苏梦枕的声音平静下来,平静得像结了厚冰的深湖,其下沉眠着缄默的火焰、冷酷的蔑视:“可有人信方士,好祥瑞,溺信于谗言,忠言直谏被视为聒噪,刚正不阿被斥为不识时务,将白石看作玉、奸佞视为贤臣。这才纵长了险恶,才有了今日,以江湖杀手这等龌龊手段,断贤臣血脉,摧其肝肠。”
“不该是这样的。”
谢怀灵的声音响起,清清泠泠,斩出了苏梦枕话语中沉郁与悲凉。
正因她这一句,苏梦枕定定地看着她,这就是他心中所想,也是他第一次面对谢怀灵的提议,会搁置的缘由:“对,不该是这样。忠良之臣,卫国之士,遭遇不该是这样。”
沉痛与压抑终于找到了一个宣泄口,他甚至不需要她追问,情绪便倾泻而出。在这片灰色的海里,谢怀灵安静地注视他。
人也许就是需要这样的时刻,她似乎理解了他,代替他往下说:“然而楼主也知道,注定要见惯这样的荒唐:时节不济,权力倾轧,奸贤混杂,天子昏庸。又有多少无辜之人,化为一捧黄土,相比之下,贤臣血泪又何以不付之东流?这样的事在江湖上不会少,往后朝堂上也只会更多。人是最贵重的,人也是最轻贱的,这就是时局。
“却也就是这因为这时局,才需要去做些什么。在楼主心中,正因今日之惨状不忍再看,才该记住它,有朝一日,再也不叫它重演。”
胸腔因情绪的冲击而微微起伏,牵扯着沉珂旧疾,让苏梦枕忍不住掩唇低咳起来。
炭火的噼啪声和他压抑的咳声交织在一起,过了许久,他平复下来,眼神也穿透过了无穷尽的迷雾。苏梦枕也是不会过多犹豫的人,他承受了许多年的痛苦,就不会再被痛苦所耽误:“一字不差。金风细雨楼不能跳上朝堂明处引火烧身,蔡京势大更得天子宠幸,在无法动摇的结果面前,能做的就是等到尘埃落定,再去推算。”

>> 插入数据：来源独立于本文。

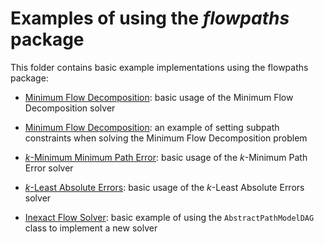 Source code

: # Examples of using the _flowpaths_ package

This folder contains basic example implementations using the flowpaths package:
- [Minimum Flow Decomposition](min_flow_decomp.py): basic usage of the Minimum Flow Decomposition solver
- [Minimum Flow Decomposition](min_flow_decomp_subpath.py): an example of setting subpath constraints when solving the Minimum Flow Decomposition problem
- [$k$-Minimum Minimum Path Error](min_path_error.py): basic usage of the $k$-Minimum Path Error solver
- [$k$-Least Absolute Errors](least_abs_errors.py): basic usage of the $k$-Least Absolute Errors solver

- [Inexact Flow Solver](inexact_flow_solver.py): basic example of using the `AbstractPathModelDAG` class to implement a new solver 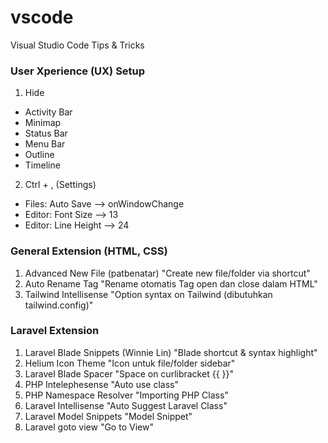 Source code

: # vscode

Visual Studio Code Tips &amp; Tricks

### User Xperience (UX) Setup
1. Hide
 - Activity Bar
 - Minimap
 - Status Bar
 - Menu Bar
 - Outline
 - Timeline
2. Ctrl + , (Settings)
 - Files: Auto Save --> onWindowChange
 - Editor: Font Size --> 13
 - Editor: Line Height --> 24

### General Extension (HTML, CSS)
1. Advanced New File (patbenatar)
	"Create new file/folder via shortcut"
2. Auto Rename Tag
	"Rename otomatis Tag open dan close dalam HTML"
3. Tailwind Intellisense
	"Option syntax on Tailwind (dibutuhkan tailwind.config)" 


### Laravel Extension
1. Laravel Blade Snippets (Winnie Lin)
	"Blade shortcut & syntax highlight"
2. Helium Icon Theme 
	"Icon untuk file/folder sidebar"
3. Laravel Blade Spacer
	"Space on curlibracket {{ }}" 
4. PHP Intelephesense
	"Auto use class"
5. PHP Namespace Resolver
	"Importing PHP Class"
6. Laravel Intellisense
	"Auto Suggest Laravel Class"
7. Laravel Model Snippets
	"Model Snippet"
8. Laravel goto view
	"Go to View"
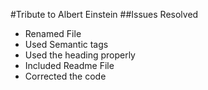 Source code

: #Tribute to Albert Einstein
##Issues Resolved
- Renamed File
- Used Semantic tags
- Used the heading properly
- Included Readme File
- Corrected the code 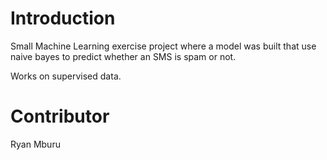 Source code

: # Introduction

Small Machine Learning exercise project where a model was built that use naive bayes to predict whether an SMS is spam or not.

Works on supervised data.

# Contributor

Ryan Mburu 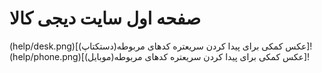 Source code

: # صفحه اول سایت دیجی کالا
(help/desk.png)[عکس کمکی برای پیدا کردن سریعتره کدهای مربوطه(دستکتاپ)]!
(help/phone.png)[عکس کمکی برای پیدا کردن سریعتره کدهای مربوطه(موبایل)]!
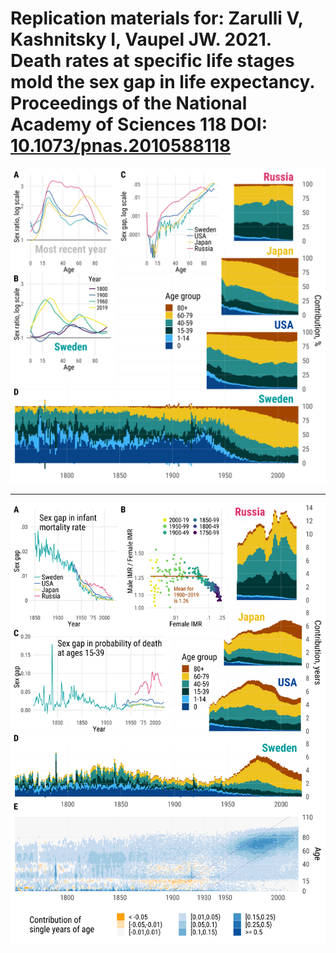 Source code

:# Replication materials for: Zarulli V, Kashnitsky I, Vaupel JW. 2021. Death rates at specific life stages mold the sex gap in life expectancy. Proceedings of the National Academy of Sciences 118 DOI: [10.1073/pnas.2010588118](https://doi.org/10.1073/pnas.2010588118)



![](/out/main-one.png)

***

![](/out/main-two.png)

“所以我已做好了决定。”他说道,“李太傅一生为国为民,我不敢说我从未受过李太傅的恩惠,天下多少人都受过李太傅的恩惠,当下无力为他讨回公义,无从援手,唯有心有不甘、胸有余恨,那就再待将来,到青天再换,来了却此桩大恨,此般种种,我一件也不会忘。
“你的提议的确是当下的最优解,我会按你说的办。”
暖炉里的火光在谢怀灵脸上跳跃,勾勒出她云孤碧落的容貌。她一直静静地听着,没有打断,没有嘲讽,也没有赞同,直到苏梦枕说完最后决断的话。
终于,她突兀地摇了一下头。
那是她提出来的办法,但到了如今,她纤长的手指又点在了苏梦枕手旁,她又有了新的话要说。
“可我不觉得,楼主做好决定了。”
苏梦枕一怔,旋即被她指中了最深处的心思,最强烈的心思。凝重的注视下,谢怀灵托起自己的脑袋。
“既然要做最后的决断……”她看着苏梦枕的眼睛,似叹非叹,隐约看见了一条滚滚而去的河流,滔滔江水东流悔,难忆多少江山恨。
她站在最高的地方,对历史清清楚楚,但也在此时才清晰地意识到,从苏梦枕身上看到,历史的一粒灰尘,她在书上司空见惯的某个“十余年后”,就是谁挣扎而绝望的一生,又是多少人无穷无尽的恨。